Each of these properties is a mapping (dict) whose values are of type bytes
, list
and pandas.DataFrame
,
respectively. Values are lazy loaded and cached once loaded. Their keys are the names of the files
contained in the dataset.
For example:
>>> intro_dataset.dataframes
LazyLoadedDict({
'changelog': LazyLoadedValue(<pandas.DataFrame>),
'datadotworldbballstats': LazyLoadedValue(<pandas.DataFrame>),
'datadotworldbballteam': LazyLoadedValue(<pandas.DataFrame>)})

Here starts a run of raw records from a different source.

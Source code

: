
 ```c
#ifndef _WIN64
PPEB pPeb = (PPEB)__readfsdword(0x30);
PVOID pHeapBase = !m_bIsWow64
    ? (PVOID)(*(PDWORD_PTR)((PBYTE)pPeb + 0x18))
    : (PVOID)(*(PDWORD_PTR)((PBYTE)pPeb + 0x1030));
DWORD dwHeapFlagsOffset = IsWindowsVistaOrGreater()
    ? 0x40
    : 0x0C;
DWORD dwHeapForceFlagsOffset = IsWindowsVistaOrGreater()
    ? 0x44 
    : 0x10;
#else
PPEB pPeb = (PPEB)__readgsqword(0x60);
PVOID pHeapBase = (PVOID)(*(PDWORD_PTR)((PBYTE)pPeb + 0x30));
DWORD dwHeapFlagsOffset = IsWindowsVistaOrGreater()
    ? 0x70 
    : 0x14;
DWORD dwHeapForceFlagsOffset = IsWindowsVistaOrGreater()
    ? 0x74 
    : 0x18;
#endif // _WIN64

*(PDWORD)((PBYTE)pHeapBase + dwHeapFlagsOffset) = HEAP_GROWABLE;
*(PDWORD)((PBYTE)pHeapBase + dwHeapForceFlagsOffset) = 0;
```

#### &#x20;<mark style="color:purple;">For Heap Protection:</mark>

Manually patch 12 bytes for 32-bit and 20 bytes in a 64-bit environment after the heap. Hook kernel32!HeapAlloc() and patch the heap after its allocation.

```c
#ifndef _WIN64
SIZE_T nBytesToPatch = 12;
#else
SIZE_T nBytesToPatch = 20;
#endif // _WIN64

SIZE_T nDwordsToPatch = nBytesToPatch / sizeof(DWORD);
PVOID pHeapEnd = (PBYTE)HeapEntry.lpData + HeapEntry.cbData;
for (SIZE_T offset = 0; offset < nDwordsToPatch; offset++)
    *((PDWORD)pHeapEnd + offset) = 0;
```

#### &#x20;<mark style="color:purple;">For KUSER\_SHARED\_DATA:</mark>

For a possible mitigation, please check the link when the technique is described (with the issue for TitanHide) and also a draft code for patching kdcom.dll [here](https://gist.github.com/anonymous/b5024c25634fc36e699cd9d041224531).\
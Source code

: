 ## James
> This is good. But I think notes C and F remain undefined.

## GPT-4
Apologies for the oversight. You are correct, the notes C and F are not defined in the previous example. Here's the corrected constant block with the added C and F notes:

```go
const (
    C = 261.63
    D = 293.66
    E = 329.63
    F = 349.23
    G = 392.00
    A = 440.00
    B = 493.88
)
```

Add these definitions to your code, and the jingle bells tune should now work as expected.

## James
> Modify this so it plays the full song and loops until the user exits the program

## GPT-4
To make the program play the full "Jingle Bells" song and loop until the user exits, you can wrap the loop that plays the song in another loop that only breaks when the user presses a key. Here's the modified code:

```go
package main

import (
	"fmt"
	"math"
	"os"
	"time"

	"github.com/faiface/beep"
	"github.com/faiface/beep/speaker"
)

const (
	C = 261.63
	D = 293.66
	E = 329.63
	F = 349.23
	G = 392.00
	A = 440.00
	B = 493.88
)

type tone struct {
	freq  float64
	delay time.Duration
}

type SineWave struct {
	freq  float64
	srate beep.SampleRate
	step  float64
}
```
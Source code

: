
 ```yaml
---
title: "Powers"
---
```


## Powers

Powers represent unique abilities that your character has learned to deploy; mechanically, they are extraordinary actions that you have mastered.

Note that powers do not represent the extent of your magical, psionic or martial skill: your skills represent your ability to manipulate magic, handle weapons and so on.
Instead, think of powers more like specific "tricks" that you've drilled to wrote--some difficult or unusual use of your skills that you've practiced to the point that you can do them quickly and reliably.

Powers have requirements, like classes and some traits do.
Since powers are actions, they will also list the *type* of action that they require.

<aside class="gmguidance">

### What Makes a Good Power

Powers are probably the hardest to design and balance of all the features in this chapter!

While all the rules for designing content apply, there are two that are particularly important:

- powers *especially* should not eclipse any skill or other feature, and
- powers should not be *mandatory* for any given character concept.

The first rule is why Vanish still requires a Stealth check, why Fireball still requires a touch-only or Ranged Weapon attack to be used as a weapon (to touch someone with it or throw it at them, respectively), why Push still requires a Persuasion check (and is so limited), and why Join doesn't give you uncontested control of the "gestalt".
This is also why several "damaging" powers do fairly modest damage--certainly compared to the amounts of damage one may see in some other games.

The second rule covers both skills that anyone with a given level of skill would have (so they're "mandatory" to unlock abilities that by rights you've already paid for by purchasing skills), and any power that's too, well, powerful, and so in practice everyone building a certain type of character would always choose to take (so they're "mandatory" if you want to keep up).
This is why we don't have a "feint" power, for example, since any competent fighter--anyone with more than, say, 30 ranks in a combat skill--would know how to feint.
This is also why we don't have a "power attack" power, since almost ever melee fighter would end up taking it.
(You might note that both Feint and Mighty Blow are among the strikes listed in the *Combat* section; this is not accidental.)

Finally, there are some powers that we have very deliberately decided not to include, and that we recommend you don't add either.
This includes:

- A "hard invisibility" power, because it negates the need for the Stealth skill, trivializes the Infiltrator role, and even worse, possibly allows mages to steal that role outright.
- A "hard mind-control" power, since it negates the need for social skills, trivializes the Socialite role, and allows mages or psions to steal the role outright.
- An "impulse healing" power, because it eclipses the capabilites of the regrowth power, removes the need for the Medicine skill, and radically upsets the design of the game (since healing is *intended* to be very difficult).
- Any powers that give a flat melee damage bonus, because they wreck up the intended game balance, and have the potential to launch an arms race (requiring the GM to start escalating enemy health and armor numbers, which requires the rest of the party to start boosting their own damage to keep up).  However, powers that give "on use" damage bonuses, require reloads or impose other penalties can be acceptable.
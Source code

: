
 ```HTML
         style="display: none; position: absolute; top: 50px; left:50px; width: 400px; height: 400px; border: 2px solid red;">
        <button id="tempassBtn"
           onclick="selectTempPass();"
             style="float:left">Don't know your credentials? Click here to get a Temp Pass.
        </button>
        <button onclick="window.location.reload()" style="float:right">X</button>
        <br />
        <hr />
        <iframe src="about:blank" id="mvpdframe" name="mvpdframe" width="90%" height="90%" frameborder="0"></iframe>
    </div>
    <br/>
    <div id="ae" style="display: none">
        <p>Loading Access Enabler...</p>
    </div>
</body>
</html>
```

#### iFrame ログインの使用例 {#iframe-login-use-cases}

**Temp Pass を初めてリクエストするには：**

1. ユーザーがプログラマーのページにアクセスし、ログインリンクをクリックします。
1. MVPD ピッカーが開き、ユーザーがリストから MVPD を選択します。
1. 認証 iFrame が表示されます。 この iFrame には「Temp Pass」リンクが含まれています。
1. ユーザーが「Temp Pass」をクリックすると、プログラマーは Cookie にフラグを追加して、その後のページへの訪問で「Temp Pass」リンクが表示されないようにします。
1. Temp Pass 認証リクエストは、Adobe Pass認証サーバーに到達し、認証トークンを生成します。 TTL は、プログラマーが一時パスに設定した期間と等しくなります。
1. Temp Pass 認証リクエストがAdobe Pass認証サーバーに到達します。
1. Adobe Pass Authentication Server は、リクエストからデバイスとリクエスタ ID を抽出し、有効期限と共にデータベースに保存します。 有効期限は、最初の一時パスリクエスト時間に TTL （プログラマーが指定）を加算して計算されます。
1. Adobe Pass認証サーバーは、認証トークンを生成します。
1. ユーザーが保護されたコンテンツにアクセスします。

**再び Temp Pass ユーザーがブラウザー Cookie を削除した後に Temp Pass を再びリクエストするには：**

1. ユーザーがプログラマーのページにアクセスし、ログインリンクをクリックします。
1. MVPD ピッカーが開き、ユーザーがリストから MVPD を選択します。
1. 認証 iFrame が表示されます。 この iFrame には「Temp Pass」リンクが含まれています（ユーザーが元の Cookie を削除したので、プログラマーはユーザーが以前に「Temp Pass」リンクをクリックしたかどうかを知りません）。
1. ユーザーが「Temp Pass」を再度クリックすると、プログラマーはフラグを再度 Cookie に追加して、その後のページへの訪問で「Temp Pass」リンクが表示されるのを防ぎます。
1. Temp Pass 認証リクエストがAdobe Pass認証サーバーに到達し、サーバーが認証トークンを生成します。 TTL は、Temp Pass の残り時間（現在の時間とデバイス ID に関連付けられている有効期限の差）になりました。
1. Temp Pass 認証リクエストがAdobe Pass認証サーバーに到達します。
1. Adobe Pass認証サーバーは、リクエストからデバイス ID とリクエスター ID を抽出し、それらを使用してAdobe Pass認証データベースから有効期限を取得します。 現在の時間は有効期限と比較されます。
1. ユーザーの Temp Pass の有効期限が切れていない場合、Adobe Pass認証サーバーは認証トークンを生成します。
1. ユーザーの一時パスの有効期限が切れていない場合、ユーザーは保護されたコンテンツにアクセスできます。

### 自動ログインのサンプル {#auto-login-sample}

IMPORTANT: Not all files in a dataset are tabular, therefore some will be exposed via raw_data
only.
Tables are lists of rows, each represented by a mapping (dict) of column names to their respective values.
For example:
>>> stats_table = intro_dataset.tables['datadotworldbballstats']
>>> stats_table[0]
OrderedDict([('Name', 'Jon'),
('PointsPerGame', Decimal('20.4')),
('AssistsPerGame', Decimal('1.3'))])
You can also review the metadata associated with a file or the entire dataset, using the describe
function.
For example:
>>> intro_dataset.describe()
{'homepage': 'https://data.world/jonloyens/an-intro-to-dataworld-dataset',
'name': 'jonloyens_an-intro-to-dataworld-dataset',
'resources': [{'format': 'csv',
'name': 'changelog',
'path': 'data/ChangeLog.csv'},
{'format': 'csv',
'name': 'datadotworldbballstats',
'path': 'data/DataDotWorldBBallStats.csv'},
{'format': 'csv',
'name': 'datadotworldbballteam',
'path': 'data/DataDotWorldBBallTeam.csv'}]}
>>> intro_dataset.describe('datadotworldbballstats')
{'format': 'csv',
'name': 'datadotworldbballstats',
'path': 'data/DataDotWorldBBallStats.csv',
'schema': {'fields': [{'name': 'Name', 'title': 'Name', 'type': 'string'},
{'name': 'PointsPerGame',
'title': 'PointsPerGame',
'type': 'number'},
{'name': 'AssistsPerGame',
'title': 'AssistsPerGame',
'type': 'number'}]}}
The 'query()' function allows datasets to be queried live using SQL
or SPARQL
query languages.
To query a dataset, invoke the query
function.
For example:
results = dw.query('jonloyens/an-intro-to-dataworld-dataset', 'SELECT * FROM DataDotWorldBBallStats')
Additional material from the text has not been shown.